TREEPROD - Editorial



Panel Members

Problem Setter: Amit Pandey
Problem Tester: Pushkar Mishra
Editorialist: Prateek Gupta
Contest Admin: Praveen Dhinwa and Pushkar Mishra
Russian Translator: Sergey Kulik
Mandarin Translator: Hu Zecong
Vietnamese Translator: VNOI Team
Language Verifier: Rahul Arora




Topics - Dynamic Programming, Number Theory, Trees.
Problems - Distance in Tree


Given a weighted undirected tree of N vertices. You need to count the pair of vertices (i,j) such that product of weights of edges in path from i to j is divisible by given number M.


Solution for Subtask 1:

This subtask states that M is prime. Since, M is prime i.e it has no other prime factors except itself, we can mark the edges red which have their weights divisible by M. So, the problem becomes finding the number of paths having atleast one red coloured edge in them. This is because, that red edge will always be divisible by given prime number M. It is now a standard combinatorics problem.

First Approach

Finding the number of paths having at least one red edge is equivalent to counting the total paths in the tree excluding those which have no red edge in them. Total number of paths in the tree is infact (N*(N-1))/2. Now, how to find paths having no red edge between them?
If we somehow remove the edges which are read from the tree and then any path which will now exist wont be having that red edge. If thats the case, we would then be having several connected components in a tree. Each component will have a total of (Pi * (Pi - 1))/2 paths and each one wont have any of the red edge in it.
If K can be taken as the number of connected components formed by removing red edges and Pi as the size of the ith component formed, then the number of paths having atleast one red edge can be written in the form of following equation.

Total\ number\ of\ Paths\ having\ atleast\ one\ red\ edge\ = (N*(N-1))/2 - \sum_{i=1}^{k}(P_i*(P_i-1))/2

For those wondering if there is any other way, it can also be solved by applying DP over a tree. Let us see, how!

Second Approach

We can have the colour of the edge as red in case its weight is divisible by M. Let dpRed[i] denotes the number of paths starting from vertex i and ending in any other vertex in subtree of i having atleast one of the edges coloured red.
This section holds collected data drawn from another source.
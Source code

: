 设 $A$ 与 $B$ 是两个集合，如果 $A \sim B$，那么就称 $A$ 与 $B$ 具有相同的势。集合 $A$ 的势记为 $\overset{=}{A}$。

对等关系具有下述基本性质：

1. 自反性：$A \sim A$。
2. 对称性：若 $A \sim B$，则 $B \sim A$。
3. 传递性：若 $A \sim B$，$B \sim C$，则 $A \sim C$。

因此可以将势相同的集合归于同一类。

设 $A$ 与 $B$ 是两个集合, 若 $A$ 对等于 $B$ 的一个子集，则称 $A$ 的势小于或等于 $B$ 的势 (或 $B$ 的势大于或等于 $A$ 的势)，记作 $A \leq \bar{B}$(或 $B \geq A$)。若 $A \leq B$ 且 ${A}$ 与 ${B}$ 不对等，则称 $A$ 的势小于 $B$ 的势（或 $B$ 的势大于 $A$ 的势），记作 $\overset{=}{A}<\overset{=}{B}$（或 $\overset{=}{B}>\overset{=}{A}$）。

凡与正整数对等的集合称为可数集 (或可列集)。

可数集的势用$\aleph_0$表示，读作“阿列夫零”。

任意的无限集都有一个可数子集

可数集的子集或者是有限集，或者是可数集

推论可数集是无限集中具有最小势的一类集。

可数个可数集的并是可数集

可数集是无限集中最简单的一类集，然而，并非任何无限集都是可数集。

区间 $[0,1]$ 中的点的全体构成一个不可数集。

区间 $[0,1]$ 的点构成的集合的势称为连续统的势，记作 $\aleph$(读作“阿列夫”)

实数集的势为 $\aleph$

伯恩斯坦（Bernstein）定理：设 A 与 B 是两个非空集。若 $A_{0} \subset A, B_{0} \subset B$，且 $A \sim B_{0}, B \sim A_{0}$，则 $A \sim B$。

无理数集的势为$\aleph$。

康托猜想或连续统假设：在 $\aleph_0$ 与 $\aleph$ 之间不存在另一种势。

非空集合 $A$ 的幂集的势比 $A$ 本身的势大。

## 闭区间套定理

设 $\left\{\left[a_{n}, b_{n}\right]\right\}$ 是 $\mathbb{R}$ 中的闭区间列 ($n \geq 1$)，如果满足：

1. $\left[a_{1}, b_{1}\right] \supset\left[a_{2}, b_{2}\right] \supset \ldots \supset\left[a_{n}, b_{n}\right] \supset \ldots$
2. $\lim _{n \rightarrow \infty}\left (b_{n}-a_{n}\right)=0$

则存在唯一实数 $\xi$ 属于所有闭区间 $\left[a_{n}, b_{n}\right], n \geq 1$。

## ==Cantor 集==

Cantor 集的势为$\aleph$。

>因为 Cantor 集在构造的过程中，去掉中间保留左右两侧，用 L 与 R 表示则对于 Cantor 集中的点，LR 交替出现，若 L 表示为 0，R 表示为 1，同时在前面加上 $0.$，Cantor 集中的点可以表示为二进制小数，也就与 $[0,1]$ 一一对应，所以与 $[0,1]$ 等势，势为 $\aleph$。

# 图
Similarly, dpNotRed[i] denotes the number of paths starting from vertex i and ending in any other vertex in subtree of i having no edge coloured red. Now, for each vertex x, answer will be dpRed[x] + dpRed[x] * dpRed[childx] + dpNotRed[x] * dpRed[childx] + dpRed[x] * dpNotRed[childx] for all childx which are just immediate children of x. Look at the below pseudo code to understand it better.

Pseudo Code

void dfs(int curr, int prev)
    dpRed[curr] = 0;
    for ( int i = 0; i < (int)v[curr].size(); i++ ) {
      if ( v[curr][i].first == prev ) continue;
	  dfs(v[curr][i].first, curr);
	  int Red,NotRed;
	  if ( v[curr][i].second ) {
		Red = dpRed[v[curr][i].first] + dpNotRed[v[curr][i].first] + 1;
		NotRed = 0;
	  else {
		Red = dpRed[v[curr][i].first];
		NotRed = dpNotRed[v[curr][i].first] + 1;
	  ans += (lli)dpRed[curr]*(lli)NotRed;
	  ans += (lli)dpNotRed[curr]*(lli)Red;
	  ans += (lli)dpRed[curr]*(lli)Red;
	  dpRed[curr] += Red;
	  dpNotRed[curr] += NotRed;
  ans += (lli)dpRed[curr];

The above approach wont give correct results in case M is non-prime.

Solution for Subtask-2

This subtasks limits N i.e the number of vertices in the tree to 103.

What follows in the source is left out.